Several of Barbara’s family members were affected by illness, and she took care of many of them.
Transcript
In 1990, I was diagnosed with Multiple Sclerosis and was completely devastated. I felt it had ruined my life and stolen my life from me and [I] was very disabled for a year with grief and with the exacerbation that I was having.
In 1991, I was coming out the other side of that and my father—my mom and dad lived on the same piece of property as my husband and I, and my father had a seizure behind the wheel of the car and was hospitalized and was found to have chronic obstructive pulmonary disease, seizure disorder, congestive heart failure, and over the years he started having the mini-strokes. One week later, my mother was taken to the eye doctor and discovered that she was going blind—and fairly quickly with macular degeneration. So she could no longer drive. So I was of the only one of the 3 of us that was driving.
A year later my husband was diagnosed with rheumatoid arthritis, which didn’t seem that huge a crisis at the time. But, over the years he got more and more disabled with it. So, in about the mid-90’s, he was basically in bed. He did this little triangular thing. He would be in bed, walk to the chair, walk to the bathroom, go back to bed; walk to the chair, watch TV, go to the bathroom, go back to bed. And on really bad days he couldn’t get out of bed, and I would take him bottles and things so he could urinate in them when he couldn’t get up and watch TV and go to the bathroom. So it was very difficult seeing him in as much pain as he was. And he was on morphine, and it was almost like a traumatic brain injury; it was completely derailed him.
My father, at that time, was getting much sicker and was in the hospital, it seemed like, every long weekend. I’d get a desperate phone call from my mom: “Oh, your dad’s not breathing,” or “Your dad can’t get his breath.” And so, at 2 in the morning, I’d go over there and try and calm his breathing down and call an ambulance.
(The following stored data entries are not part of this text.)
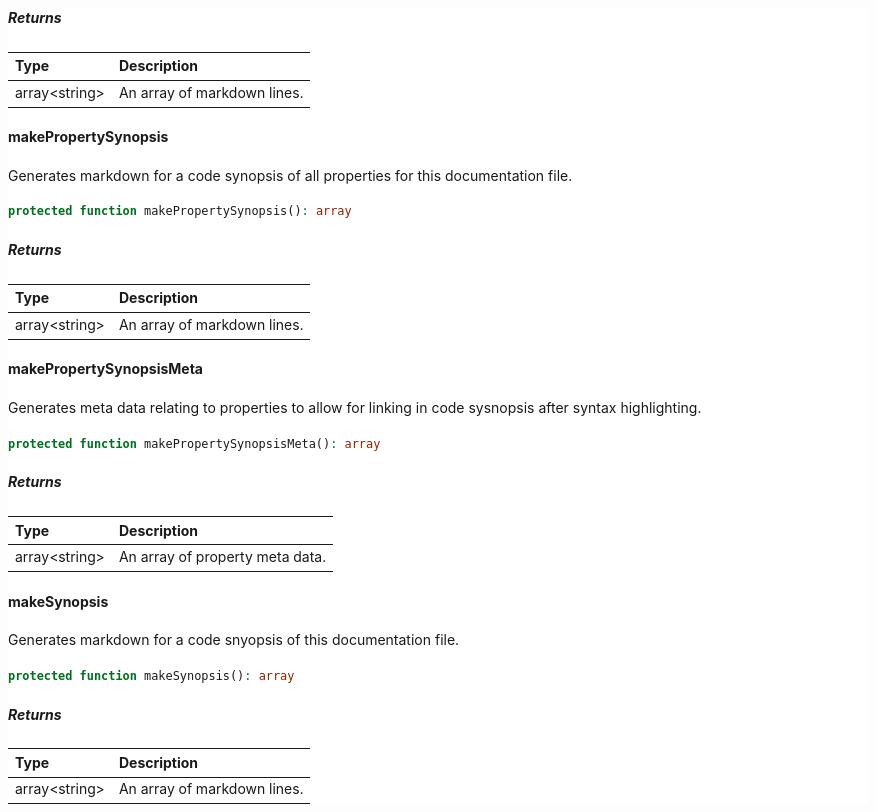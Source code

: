 ##### Returns

| Type | Description |
| :--- | :--- |
| array\<string\> | An array of markdown lines. |

<a id="make\-property\-synopsis"></a>

#### makePropertySynopsis

Generates markdown for a code synopsis of all properties for this documentation file.

```php
protected function makePropertySynopsis(): array
```

##### Returns

| Type | Description |
| :--- | :--- |
| array\<string\> | An array of markdown lines. |

<a id="make\-property\-synopsis\-meta"></a>

#### makePropertySynopsisMeta

Generates meta data relating to properties to allow for linking in code sysnopsis after syntax highlighting.

```php
protected function makePropertySynopsisMeta(): array
```

##### Returns

| Type | Description |
| :--- | :--- |
| array\<string\> | An array of property meta data. |

<a id="make\-synopsis"></a>

#### makeSynopsis

Generates markdown for a code snyopsis of this documentation file.

```php
protected function makeSynopsis(): array
```

##### Returns

| Type | Description |
| :--- | :--- |
| array\<string\> | An array of markdown lines. |

<a id="make\-uses"></a>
And he’d be in the hospital for a week or so, and then he’d come back home again. And the next long weekend came along, he’d be off again.
So by 1997, my husband was still pretty much restricted to bed, mom was really quite blind, and dad was in the hospital. In the first 9 months of that year, [dad] was hospitalized 10 times. So, it was like an ongoing nightmare. And at the end of September 1997, he died. A week later an uncle of mine, my mom’s brother, showed up at our house. Now this was a 20-mile walk from where he lived, and he had walked there. It became obvious to us that he was well in the grips of dementia. And his wife was already in long-term care, so he and they had no children, so he became, sort of, my next distraction from everything I was doing. He only lived probably a year after that. Dementia just totally ruined him. Then I had an aunt—my mom’s sister. [She] also showed up with signs of dementia and she only had one daughter and she lived in London, England. So it became almost a family joke that “Oh well, at least I’m out of relatives.”